**EXERCISE PROMPT**
Look through the listing below and work out how many of its lines hold the word "anchore". Give only the number.

**SOURCE MATERIAL**
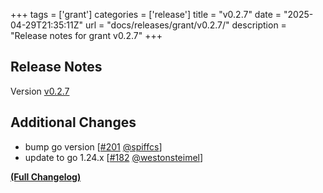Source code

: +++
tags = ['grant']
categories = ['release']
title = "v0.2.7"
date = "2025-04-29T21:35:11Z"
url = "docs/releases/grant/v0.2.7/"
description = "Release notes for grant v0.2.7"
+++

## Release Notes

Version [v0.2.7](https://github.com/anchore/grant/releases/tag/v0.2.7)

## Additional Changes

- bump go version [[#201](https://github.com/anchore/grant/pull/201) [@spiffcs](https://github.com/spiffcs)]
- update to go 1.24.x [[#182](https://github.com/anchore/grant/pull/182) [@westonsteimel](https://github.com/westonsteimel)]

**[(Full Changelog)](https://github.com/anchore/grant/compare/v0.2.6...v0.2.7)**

---

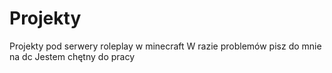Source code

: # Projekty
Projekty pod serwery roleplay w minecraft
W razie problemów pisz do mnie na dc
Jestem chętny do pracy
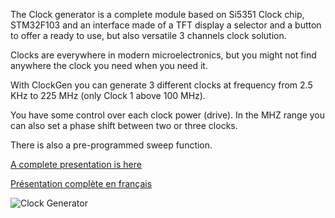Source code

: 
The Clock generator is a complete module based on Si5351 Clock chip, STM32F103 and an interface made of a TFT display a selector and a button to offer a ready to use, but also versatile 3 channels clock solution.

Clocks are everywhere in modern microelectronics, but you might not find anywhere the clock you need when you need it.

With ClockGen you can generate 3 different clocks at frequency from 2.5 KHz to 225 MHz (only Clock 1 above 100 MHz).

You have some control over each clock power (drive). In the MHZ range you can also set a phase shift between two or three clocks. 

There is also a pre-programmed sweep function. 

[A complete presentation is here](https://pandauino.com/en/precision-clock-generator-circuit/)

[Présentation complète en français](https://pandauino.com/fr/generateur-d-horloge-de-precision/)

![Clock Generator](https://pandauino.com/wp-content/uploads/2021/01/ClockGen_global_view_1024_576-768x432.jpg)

**RESULT BELOW**
4